On June 20, 1921, Culver executed to the plaintiff his promissory note due October 1, 1921, for the sum of $4,400, and executed a crop mortgage on said crop of beets, which was then a growing crop, and this mortgage was, on June 23, 1921, duly recorded as a chattel mortgage in said Orange County records. This mortgage was executed to the plaintiff by Culver in response to the demand of plaintiff as lessor that said mortgage be executed as security for the rental which would fall due on the first day of October, 1921. Said crop of sugar-beets was harvested by Culver and delivered to the defendant. The value thereof was in excess of said sum of $4,400. The defendant, however, after converting said sugar-beets into sugar, applied the *689 proceeds of the sale wholly to the indebtedness of Culver to itself without in any manner recognizing or satisfying plaintiff’s mortgage or the indebtedness secured thereby, and without satisfying the lien claimed by plaintiff as lessor under said lease, or any part of the indebtedness included in plaintiff’s said claim of lien. The indebtedness of Culver to the defendant for money advanced to Culver for the purpose of planting, raising, and harvesting sugar-beets upon said premises and upon certain other land leased by Culver from another land owner exceeds the sum of $17,000, of which only $10,000 has been paid. The indebtedness of Culver to the plaintiff, being the rental provided for in said lease of plaintiff’s land, is wholly unpaid.

In this action, the court,having found the facts, of which we have endeavored to state the circumstances so far as necessary to the consideration of this appeal, determined that plaintiff’s lien by reason of the lease contract made by plaintiff to Buck and assigned to Culver and under the chattel mortgage made by Culver to plaintiff in accordance with the provisions, of said lease, is prior in right to the said chattel mortgage made by Culver to the defendant; that the defendant having converted said crop of beets to its own use and received the proceeds thereof, the plaintiff is entitled to judgment against defendant in said sum of $4,400, with interest, etc. It is from this judgment that the defendant appeals.

The lease made by plaintiff to Buck and signed by both lessor and lessee contained, among other things, an agreement relating to security for payment of the annual rental, as follows: “Said payment of said yearly sum to be secured each year by a first mortgage on all of the crops growing on said land, said first mortgage to be given by the party of the second part to the party of the first part at any time said party of the first part shall demand the same.” It was further agreed therein that the leased land (with certain stated exceptions) shall be planted each year to beets, and provisions were made concerning the methods of care, etc., required.
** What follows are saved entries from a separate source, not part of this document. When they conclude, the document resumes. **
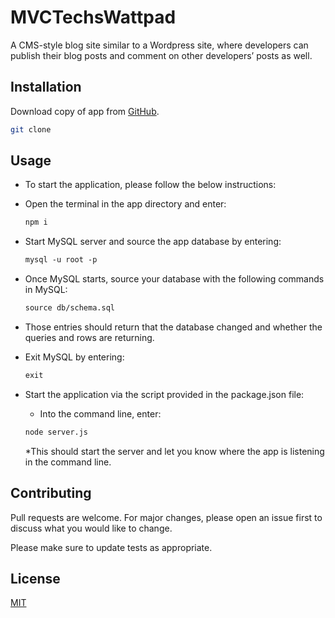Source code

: # MVCTechsWattpad
A CMS-style blog site similar to a Wordpress site, where developers can publish their blog posts and comment on other developers’ posts as well.

## Installation

Download copy of app from [GitHub](https://github.com/nigelarue/MVCTechsWattpad.git).
```bash
git clone 
```
## Usage
* To start the application, please follow the below instructions:

* Open the terminal in the app directory and enter: 
    ```md
    npm i
    ```
* Start MySQL server and source the app database by entering: 
    ```md
    mysql -u root -p
    ```
* Once MySQL starts, source your database with the following commands in MySQL:
    ```md
    source db/schema.sql
    ```        
* Those entries should return that the database changed and whether the queries and rows are returning.
* Exit MySQL by entering:
    ```md
    exit
    ```
* Start the application via the script provided in the package.json file:
    * Into the command line, enter:
    ```md
    node server.js
    ```
    *This should start the server and let you know where the app is listening in the command line.

## Contributing

Pull requests are welcome. For major changes, please open an issue first
to discuss what you would like to change.

Please make sure to update tests as appropriate.

## License

[MIT](https://choosealicense.com/licenses/mit/)    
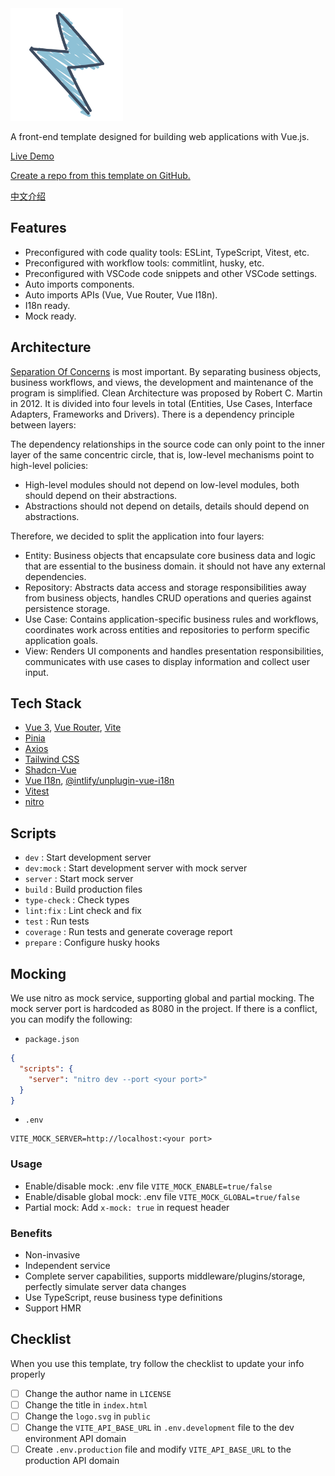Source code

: <img src='./public/logo.svg' width='180'/>

A front-end template designed for building web applications with Vue.js.

[Live Demo](https://frontend-clean-architecture.vercel.app/)

[Create a repo from this template on GitHub.](https://github.com/copofe/frontend-clean-architecture/generate)

[中文介绍](./README-zh_CN.md)

## Features

- Preconfigured with code quality tools: ESLint, TypeScript, Vitest, etc.
- Preconfigured with workflow tools: commitlint, husky, etc.
- Preconfigured with VSCode code snippets and other VSCode settings.
- Auto imports components.
- Auto imports APIs (Vue, Vue Router, Vue I18n).
- I18n ready.
- Mock ready.

## Architecture

[Separation Of Concerns](https://en.wikipedia.org/wiki/Separation_of_concerns) is most important. By separating business objects, business workflows, and views, the development and maintenance of the program is simplified. Clean Architecture was proposed by Robert C. Martin in 2012. It is divided into four levels in total (Entities, Use Cases, Interface Adapters, Frameworks and Drivers). There is a dependency principle between layers:

The dependency relationships in the source code can only point to the inner layer of the same concentric circle, that is, low-level mechanisms point to high-level policies:

- High-level modules should not depend on low-level modules, both should depend on their abstractions.
- Abstractions should not depend on details, details should depend on abstractions.

Therefore, we decided to split the application into four layers:

- Entity: Business objects that encapsulate core business data and logic that are essential to the business domain. it should not have any external dependencies.
- Repository: Abstracts data access and storage responsibilities away from business objects, handles CRUD operations and queries against persistence storage.
- Use Case: Contains application-specific business rules and workflows, coordinates work across entities and repositories to perform specific application goals.
- View: Renders UI components and handles presentation responsibilities, communicates with use cases to display information and collect user input.

## Tech Stack

- [Vue 3](https://github.com/vuejs/core), [Vue Router](https://router.vuejs.org/), [Vite](https://vitejs.dev/)
- [Pinia](https://pinia.vuejs.org/)
- [Axios](https://axios-http.com/)
- [Tailwind CSS](https://github.com/tailwindlabs/tailwindcss)
- [Shadcn-Vue](https://www.shadcn-vue.com/)
- [Vue I18n](https://vue-i18n.intlify.dev/), [@intlify/unplugin-vue-i18n](https://github.com/intlify/bundle-tools/tree/main/packages/unplugin-vue-i18n)
- [Vitest](https://vitest.dev/)
- [nitro](https://nitro.unjs.io/)

## Scripts

- `dev` : Start development server
- `dev:mock` : Start development server with mock server
- `server` : Start mock server
- `build` : Build production files
- `type-check` : Check types
- `lint:fix` : Lint check and fix
- `test` : Run tests
- `coverage` : Run tests and generate coverage report
- `prepare` : Configure husky hooks

## Mocking

We use nitro as mock service, supporting global and partial mocking. The mock server port is hardcoded as 8080 in the project. If there is a conflict, you can modify the following:

- `package.json`
```json
{
  "scripts": {
    "server": "nitro dev --port <your port>"
  }
}
```

- `.env`
```env
VITE_MOCK_SERVER=http://localhost:<your port>
```

### Usage

- Enable/disable mock: .env file `VITE_MOCK_ENABLE=true/false`
- Enable/disable global mock: .env file `VITE_MOCK_GLOBAL=true/false`
- Partial mock: Add `x-mock: true` in request header

### Benefits

- Non-invasive
- Independent service
- Complete server capabilities, supports middleware/plugins/storage, perfectly simulate server data changes
- Use TypeScript, reuse business type definitions
- Support HMR

## Checklist

When you use this template, try follow the checklist to update your info properly

- [ ] Change the author name in `LICENSE`
- [ ] Change the title in `index.html`
- [ ] Change the `logo.svg` in `public`
- [ ] Change the `VITE_API_BASE_URL` in `.env.development` file to the dev environment API domain
- [ ] Create `.env.production` file and modify `VITE_API_BASE_URL` to the production API domain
The lease then proceeded: “It is further agreed that, if said party of the first part shall hold a mortgage on any crops harvested from said land, that they shall be sold in the name of the party of the first part herein, said party of the first part to handle all moneys *690 from the proceeds thereof and pay the balance to said party of the second part after deducting the rentals due him from said party of the second part and any necessary work or labor that he has been compelled to hire.”

In its findings of fact the court found that on or about November 15, 1920, when Culver stated to defendant that he wished to raise a crop of sugar-beets on said demised premises, the said Culver “for the purpose of showing his right to raise said crop on said premises then and there caused defendant, its officers and agents, acting within the scope of their authority, to read and examine the said lease, and then and there verbally informed defendant, its officers and agents, acting within the scope of their authority, that plaintiff herein, as lessor under said lease, was entitled under the terms and conditions thereof to demand and receive a first mortgage on any crop of sugar beets raised on the demised premises, as security for the yearly rental of the same as provided for in said lease, and the said defendant, its officers and agents, acting within the scope ■ of their authority, then and there read the said lease, and particularly the terms and conditions relating to the mortgage and the harvesting of the crop of sugar beets to be grown on said land, and the disposition of the proceeds from the sale thereof, as set forth in paragraph II of plaintiff’s complaint, and then and there, and while acting within the scope of their authority informed the said J. W. Culver that they had read said lease, and the terms and conditions relating to said mortgage hereinbefore referred to, and then and there, and while acting within the scope of their authority, informed the said J. W. Culver that plaintiff, as lessor, was entitled to a first mortgage on the crop of sugar beets to be raised on the demised premises during the cropping season of 1921. That it is true that immediately thereafter, at said place defendant, acting through its proper officer or agent, prepared a contract for the purchase by it from J. W. Culver of súgar beets to be raised by him on the said demised premises during the cropping season of 1921, which agreement was then and there duly executed by the said J. W. Culver and the proper officers of defendant. That it is true that thereupon a copy of said agreement, properly signed, was delivered to the said J. W. Culver, and at all times since said time said agreement has *691 been, and now is, a valid and binding agreement as between the parties thereto. ’ ’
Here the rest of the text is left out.